The observational character of the study needs to be acknowledged, and the pilot longitudinal data allow us only to hypothesize about the sequence of changes in iron status during the natural history of systolic HF. The limited number of patients included in the longitudinal part of our project needs to be considered as the limitation of the corresponding analyses. They should be interpreted with caution, and serve as hypothesis-generating data. As we have not investigated mechanisms underlying iron excess observed at an early stage of HF, we are not able to explain this phenomenon. We also still do not have the data to clearly explain markedly declining levels of circulating hepcidin along with the progression of the disease. Further mechanistic studies are needed to address underlying pathophysiological mechanisms.
Conclusion
Increased level of circulating hepcidin characterizes an early stage of HF, and is not accompanied by either anaemia or inflammation.

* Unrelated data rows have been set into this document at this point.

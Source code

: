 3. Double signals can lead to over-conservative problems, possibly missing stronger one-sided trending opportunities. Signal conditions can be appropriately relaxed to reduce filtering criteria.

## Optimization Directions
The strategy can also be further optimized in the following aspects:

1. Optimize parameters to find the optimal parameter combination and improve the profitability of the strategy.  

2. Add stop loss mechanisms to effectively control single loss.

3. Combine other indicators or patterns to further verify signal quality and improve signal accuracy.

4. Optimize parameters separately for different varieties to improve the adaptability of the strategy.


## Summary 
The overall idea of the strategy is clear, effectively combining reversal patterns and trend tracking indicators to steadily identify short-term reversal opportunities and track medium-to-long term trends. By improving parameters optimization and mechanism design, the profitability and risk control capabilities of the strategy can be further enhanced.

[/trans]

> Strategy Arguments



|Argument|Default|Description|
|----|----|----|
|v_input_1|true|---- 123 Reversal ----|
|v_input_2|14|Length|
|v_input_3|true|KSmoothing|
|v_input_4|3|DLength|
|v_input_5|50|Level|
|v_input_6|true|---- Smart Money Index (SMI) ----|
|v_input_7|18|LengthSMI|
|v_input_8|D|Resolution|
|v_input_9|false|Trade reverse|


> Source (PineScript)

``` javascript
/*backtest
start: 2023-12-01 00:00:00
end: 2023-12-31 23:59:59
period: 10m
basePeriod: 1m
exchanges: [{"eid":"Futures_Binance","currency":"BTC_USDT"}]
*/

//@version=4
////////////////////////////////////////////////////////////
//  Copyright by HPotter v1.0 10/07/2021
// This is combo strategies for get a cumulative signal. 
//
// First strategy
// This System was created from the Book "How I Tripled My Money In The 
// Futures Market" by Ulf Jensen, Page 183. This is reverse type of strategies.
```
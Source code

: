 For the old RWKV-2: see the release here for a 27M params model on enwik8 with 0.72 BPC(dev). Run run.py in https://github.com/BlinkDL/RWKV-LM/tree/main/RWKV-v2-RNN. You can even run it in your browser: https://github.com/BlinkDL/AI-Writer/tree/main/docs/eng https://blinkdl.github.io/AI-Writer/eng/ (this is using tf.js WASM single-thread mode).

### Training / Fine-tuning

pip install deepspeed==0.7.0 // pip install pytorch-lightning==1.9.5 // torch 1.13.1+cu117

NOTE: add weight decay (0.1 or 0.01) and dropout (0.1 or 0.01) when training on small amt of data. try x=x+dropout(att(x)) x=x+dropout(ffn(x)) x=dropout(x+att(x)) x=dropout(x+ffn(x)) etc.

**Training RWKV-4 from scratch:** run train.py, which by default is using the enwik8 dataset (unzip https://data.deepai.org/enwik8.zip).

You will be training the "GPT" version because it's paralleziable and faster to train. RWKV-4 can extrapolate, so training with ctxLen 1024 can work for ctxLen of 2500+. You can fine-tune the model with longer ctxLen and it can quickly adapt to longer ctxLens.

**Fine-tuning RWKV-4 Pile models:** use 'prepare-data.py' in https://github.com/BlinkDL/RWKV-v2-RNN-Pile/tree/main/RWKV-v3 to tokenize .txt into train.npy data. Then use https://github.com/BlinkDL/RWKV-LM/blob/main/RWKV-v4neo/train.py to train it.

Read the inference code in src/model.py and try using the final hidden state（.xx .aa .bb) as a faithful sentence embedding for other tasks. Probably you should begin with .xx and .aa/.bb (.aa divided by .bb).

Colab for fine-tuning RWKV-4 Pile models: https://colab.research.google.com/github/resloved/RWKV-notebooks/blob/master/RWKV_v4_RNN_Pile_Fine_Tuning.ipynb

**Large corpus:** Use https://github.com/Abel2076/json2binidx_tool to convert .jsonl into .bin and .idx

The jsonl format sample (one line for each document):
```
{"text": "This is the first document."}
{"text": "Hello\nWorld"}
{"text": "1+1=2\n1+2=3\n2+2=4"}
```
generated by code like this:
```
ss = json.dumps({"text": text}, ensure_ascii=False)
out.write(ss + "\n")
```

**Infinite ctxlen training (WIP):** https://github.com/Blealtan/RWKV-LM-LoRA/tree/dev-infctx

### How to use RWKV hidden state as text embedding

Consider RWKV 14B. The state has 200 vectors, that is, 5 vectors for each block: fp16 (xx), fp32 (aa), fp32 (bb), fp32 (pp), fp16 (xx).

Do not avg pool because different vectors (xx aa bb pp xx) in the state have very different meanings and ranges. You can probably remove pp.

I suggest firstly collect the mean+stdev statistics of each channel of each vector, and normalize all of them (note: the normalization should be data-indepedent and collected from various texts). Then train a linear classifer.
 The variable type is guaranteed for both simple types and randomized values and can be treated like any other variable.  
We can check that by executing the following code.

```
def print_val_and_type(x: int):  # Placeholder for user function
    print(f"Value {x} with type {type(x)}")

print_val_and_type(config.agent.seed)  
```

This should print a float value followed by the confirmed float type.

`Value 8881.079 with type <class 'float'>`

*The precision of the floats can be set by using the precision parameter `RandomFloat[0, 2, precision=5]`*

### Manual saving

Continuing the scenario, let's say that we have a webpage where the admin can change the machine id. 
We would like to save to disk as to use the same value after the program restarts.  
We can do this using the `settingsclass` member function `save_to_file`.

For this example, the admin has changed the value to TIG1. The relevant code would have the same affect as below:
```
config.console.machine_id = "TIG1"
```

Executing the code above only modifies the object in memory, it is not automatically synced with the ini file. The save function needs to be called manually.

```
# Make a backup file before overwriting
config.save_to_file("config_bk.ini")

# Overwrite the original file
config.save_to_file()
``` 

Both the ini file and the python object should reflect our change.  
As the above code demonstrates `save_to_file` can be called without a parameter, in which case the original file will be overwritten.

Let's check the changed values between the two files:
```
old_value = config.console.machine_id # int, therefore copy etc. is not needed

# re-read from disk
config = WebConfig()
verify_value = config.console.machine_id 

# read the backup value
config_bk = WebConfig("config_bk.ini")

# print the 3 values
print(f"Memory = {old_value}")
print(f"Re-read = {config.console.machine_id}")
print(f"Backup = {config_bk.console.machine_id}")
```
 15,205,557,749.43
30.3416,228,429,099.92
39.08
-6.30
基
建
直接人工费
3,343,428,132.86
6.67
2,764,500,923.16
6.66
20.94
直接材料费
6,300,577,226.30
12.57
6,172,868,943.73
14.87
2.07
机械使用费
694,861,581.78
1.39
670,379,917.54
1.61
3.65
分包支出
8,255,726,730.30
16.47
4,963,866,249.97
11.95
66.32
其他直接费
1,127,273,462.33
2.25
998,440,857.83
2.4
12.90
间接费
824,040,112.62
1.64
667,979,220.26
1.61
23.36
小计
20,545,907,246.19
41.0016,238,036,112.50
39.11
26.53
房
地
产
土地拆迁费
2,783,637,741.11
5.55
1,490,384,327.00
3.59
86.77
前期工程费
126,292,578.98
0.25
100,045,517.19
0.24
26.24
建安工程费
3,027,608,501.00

The progression of HF is associated with the decline in circulating hepcidin and the development of ID. Low hepcidin relates to unfavourable outcome.
Funding
This research was financially supported by The National Science Centre (Poland) (grant no. NN 519 580838).
Conflict of interest: E.A.J. reports receiving honoraria for lectures and participation in advisory board from Vifor Pharma and related travel/accommodation expenses covered by Vifor Pharma. S.D.A. reports receiving consulting fees from Alere, Amgen, Brahms GmbH, Abbott laboratories, Takeda & Noxxon, Vifor Pharma; honoraria from Alere, Amgen, BRAHMS GmbH, Vifor Pharma, and research support from BRAHMS GmbH and Vifor Pharma. P.P. reports receiving consulting fees from Vifor Pharma and Amgen. Inc.; honoraria from Vifor Pharma; and travel/accommodation expenses covered by Vifor Pharma and Amgen, Inc. H.A. received speaking honoraria from Merck and served as an advisor for Cubist Pharmaceuticals and Novartis. SvH received speaker's honoraria and travel support from Vifor Pharma and BRAHMS GmbH and research support from BRAHMS GmbH. G.W. received lecture fees from Vifor and Pharmacosmos. JMcM's employer, Glasgow University, received payment for his time spent as an Executive Committee member for the TREAT and RED-HF trials sponsored by Amgen Inc and he received travel and accommodation expenses related to Executive Committee meetings. All other authors report no conflict of interest related to the content of this manuscript.